(Saved entries)
************

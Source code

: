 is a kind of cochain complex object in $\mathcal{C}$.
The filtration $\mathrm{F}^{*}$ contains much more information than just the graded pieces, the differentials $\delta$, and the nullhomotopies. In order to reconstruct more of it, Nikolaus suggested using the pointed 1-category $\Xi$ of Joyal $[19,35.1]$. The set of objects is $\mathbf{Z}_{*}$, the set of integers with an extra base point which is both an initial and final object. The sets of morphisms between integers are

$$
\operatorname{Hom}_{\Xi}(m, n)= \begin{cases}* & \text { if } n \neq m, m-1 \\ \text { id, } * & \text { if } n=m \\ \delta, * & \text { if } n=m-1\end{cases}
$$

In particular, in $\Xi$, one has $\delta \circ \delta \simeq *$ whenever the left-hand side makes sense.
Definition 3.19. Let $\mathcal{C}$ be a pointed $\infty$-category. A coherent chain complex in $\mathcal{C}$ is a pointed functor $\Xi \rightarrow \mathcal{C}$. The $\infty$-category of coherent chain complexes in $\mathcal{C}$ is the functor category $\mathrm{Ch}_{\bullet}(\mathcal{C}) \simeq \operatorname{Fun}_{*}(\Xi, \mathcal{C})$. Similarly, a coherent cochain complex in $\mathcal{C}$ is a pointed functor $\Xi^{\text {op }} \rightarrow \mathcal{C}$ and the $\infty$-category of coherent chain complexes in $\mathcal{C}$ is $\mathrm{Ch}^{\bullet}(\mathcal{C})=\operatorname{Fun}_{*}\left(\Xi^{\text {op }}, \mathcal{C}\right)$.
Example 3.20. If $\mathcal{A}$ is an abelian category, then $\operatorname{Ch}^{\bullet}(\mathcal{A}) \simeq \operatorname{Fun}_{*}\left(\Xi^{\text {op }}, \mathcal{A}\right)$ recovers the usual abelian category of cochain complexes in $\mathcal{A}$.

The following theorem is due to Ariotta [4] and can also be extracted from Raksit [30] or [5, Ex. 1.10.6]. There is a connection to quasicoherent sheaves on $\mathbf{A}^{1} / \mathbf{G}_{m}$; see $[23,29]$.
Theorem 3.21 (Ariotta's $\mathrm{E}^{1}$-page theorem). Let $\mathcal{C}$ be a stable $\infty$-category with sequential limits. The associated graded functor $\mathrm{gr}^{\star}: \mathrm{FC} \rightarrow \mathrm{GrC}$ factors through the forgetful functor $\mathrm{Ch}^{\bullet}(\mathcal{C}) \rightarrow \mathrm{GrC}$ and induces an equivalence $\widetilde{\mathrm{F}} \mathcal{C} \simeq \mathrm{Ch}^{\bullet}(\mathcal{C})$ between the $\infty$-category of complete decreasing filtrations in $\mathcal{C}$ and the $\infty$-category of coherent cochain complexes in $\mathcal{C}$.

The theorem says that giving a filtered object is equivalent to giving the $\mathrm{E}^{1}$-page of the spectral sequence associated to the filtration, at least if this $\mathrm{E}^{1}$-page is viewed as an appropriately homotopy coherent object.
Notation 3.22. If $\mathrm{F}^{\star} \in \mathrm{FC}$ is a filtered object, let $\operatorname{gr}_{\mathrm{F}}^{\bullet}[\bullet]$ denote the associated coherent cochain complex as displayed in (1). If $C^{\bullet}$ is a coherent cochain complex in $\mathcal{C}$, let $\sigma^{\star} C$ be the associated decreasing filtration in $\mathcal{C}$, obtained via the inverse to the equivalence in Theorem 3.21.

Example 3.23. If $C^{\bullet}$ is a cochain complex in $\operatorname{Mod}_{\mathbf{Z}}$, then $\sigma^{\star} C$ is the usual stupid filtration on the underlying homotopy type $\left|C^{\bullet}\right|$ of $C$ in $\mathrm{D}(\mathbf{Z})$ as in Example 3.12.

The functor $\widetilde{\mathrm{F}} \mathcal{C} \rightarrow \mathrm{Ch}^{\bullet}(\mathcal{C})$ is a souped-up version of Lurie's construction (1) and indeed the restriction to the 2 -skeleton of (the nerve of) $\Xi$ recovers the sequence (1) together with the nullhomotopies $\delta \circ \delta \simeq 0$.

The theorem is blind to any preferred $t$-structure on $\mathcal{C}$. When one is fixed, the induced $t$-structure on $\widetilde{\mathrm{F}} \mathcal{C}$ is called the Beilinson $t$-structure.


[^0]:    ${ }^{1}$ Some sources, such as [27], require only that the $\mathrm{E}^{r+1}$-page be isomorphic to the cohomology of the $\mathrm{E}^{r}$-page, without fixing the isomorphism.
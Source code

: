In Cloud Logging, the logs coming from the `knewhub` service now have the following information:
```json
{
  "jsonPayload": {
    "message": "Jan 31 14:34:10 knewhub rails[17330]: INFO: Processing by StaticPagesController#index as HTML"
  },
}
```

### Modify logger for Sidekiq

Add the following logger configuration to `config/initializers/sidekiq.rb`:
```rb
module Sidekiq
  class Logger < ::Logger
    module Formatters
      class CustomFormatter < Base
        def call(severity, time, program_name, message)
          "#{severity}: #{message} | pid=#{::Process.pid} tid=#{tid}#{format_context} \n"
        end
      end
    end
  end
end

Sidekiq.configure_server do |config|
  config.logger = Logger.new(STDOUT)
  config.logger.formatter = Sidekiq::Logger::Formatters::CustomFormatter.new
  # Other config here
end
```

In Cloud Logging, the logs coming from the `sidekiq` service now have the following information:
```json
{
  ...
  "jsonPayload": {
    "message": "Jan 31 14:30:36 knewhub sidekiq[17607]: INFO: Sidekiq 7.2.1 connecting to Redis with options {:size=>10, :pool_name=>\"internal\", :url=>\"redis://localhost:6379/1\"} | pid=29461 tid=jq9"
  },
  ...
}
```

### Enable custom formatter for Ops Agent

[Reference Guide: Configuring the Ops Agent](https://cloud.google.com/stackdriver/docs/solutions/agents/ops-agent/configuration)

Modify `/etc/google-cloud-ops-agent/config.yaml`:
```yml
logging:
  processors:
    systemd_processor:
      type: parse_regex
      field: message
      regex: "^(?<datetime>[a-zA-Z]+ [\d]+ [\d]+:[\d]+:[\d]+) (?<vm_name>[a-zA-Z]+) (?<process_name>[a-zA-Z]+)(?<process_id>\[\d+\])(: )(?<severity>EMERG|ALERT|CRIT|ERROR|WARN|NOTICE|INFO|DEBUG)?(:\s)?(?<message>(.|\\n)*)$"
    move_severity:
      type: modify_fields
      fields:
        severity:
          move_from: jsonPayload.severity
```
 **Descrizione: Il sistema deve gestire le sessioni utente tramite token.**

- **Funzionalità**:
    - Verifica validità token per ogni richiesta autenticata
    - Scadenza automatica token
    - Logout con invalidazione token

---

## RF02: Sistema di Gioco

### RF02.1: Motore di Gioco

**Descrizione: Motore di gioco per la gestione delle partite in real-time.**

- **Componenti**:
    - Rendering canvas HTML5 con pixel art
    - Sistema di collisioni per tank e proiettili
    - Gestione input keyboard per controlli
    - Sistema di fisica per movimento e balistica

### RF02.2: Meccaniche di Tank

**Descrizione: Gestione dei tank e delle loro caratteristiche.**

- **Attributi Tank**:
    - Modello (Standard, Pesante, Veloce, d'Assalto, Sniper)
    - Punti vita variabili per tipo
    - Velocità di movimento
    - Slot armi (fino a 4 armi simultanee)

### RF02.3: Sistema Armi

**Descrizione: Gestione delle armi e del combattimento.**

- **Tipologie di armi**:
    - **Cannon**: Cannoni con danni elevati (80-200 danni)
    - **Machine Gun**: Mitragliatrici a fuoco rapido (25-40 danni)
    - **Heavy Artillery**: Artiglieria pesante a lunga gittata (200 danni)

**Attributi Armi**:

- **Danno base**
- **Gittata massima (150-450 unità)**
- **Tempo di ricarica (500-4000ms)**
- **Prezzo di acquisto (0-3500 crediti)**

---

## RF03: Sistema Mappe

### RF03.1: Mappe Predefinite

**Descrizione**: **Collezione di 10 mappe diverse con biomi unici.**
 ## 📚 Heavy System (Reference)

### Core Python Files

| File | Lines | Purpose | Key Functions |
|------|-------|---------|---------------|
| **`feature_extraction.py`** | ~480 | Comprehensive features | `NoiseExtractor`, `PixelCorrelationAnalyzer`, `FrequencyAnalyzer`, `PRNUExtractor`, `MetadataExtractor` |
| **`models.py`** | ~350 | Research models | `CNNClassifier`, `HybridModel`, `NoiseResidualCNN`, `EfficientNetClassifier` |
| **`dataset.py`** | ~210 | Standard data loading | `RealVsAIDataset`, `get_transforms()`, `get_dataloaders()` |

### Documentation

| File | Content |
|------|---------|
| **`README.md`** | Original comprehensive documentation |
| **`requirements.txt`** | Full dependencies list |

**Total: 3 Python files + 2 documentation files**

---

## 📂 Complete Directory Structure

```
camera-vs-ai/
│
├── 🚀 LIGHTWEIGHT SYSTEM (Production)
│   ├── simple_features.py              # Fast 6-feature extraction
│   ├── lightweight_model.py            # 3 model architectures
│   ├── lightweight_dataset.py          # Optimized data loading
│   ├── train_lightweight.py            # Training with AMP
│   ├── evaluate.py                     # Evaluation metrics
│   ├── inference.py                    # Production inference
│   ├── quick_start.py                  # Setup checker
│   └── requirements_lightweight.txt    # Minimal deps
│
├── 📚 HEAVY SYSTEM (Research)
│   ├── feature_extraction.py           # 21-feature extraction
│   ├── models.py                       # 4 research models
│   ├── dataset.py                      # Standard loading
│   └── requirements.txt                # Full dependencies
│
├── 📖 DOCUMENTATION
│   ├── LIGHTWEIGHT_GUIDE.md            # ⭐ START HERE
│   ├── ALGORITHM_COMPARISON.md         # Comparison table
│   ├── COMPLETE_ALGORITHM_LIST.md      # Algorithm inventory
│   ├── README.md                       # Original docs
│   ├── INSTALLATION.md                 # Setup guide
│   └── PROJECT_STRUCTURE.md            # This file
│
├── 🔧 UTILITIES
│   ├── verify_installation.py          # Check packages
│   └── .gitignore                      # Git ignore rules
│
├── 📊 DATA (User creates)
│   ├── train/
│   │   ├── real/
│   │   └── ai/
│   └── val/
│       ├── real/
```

************

## Directions
Scan the lines above for "In particular, in" and for "The theorem says". Repeat exactly the line holding each of them and every line in between.

## Written reply
In particular, in $\Xi$, one has $\delta \circ \delta \simeq *$ whenever the left-hand side makes sense.
Definition 3.19. Let $\mathcal{C}$ be a pointed $\infty$-category. A coherent chain complex in $\mathcal{C}$ is a pointed functor $\Xi \rightarrow \mathcal{C}$. The $\infty$-category of coherent chain complexes in $\mathcal{C}$ is the functor category $\mathrm{Ch}_{\bullet}(\mathcal{C}) \simeq \operatorname{Fun}_{*}(\Xi, \mathcal{C})$. Similarly, a coherent cochain complex in $\mathcal{C}$ is a pointed functor $\Xi^{\text {op }} \rightarrow \mathcal{C}$ and the $\infty$-category of coherent chain complexes in $\mathcal{C}$ is $\mathrm{Ch}^{\bullet}(\mathcal{C})=\operatorname{Fun}_{*}\left(\Xi^{\text {op }}, \mathcal{C}\right)$.
Example 3.20. If $\mathcal{A}$ is an abelian category, then $\operatorname{Ch}^{\bullet}(\mathcal{A}) \simeq \operatorname{Fun}_{*}\left(\Xi^{\text {op }}, \mathcal{A}\right)$ recovers the usual abelian category of cochain complexes in $\mathcal{A}$.

The following theorem is due to Ariotta [4] and can also be extracted from Raksit [30] or [5, Ex. 1.10.6]. There is a connection to quasicoherent sheaves on $\mathbf{A}^{1} / \mathbf{G}_{m}$; see $[23,29]$.
Theorem 3.21 (Ariotta's $\mathrm{E}^{1}$-page theorem). Let $\mathcal{C}$ be a stable $\infty$-category with sequential limits. The associated graded functor $\mathrm{gr}^{\star}: \mathrm{FC} \rightarrow \mathrm{GrC}$ factors through the forgetful functor $\mathrm{Ch}^{\bullet}(\mathcal{C}) \rightarrow \mathrm{GrC}$ and induces an equivalence $\widetilde{\mathrm{F}} \mathcal{C} \simeq \mathrm{Ch}^{\bullet}(\mathcal{C})$ between the $\infty$-category of complete decreasing filtrations in $\mathcal{C}$ and the $\infty$-category of coherent cochain complexes in $\mathcal{C}$.

The theorem says that giving a filtered object is equivalent to giving the $\mathrm{E}^{1}$-page of the spectral sequence associated to the filtration, at least if this $\mathrm{E}^{1}$-page is viewed as an appropriately homotopy coherent object.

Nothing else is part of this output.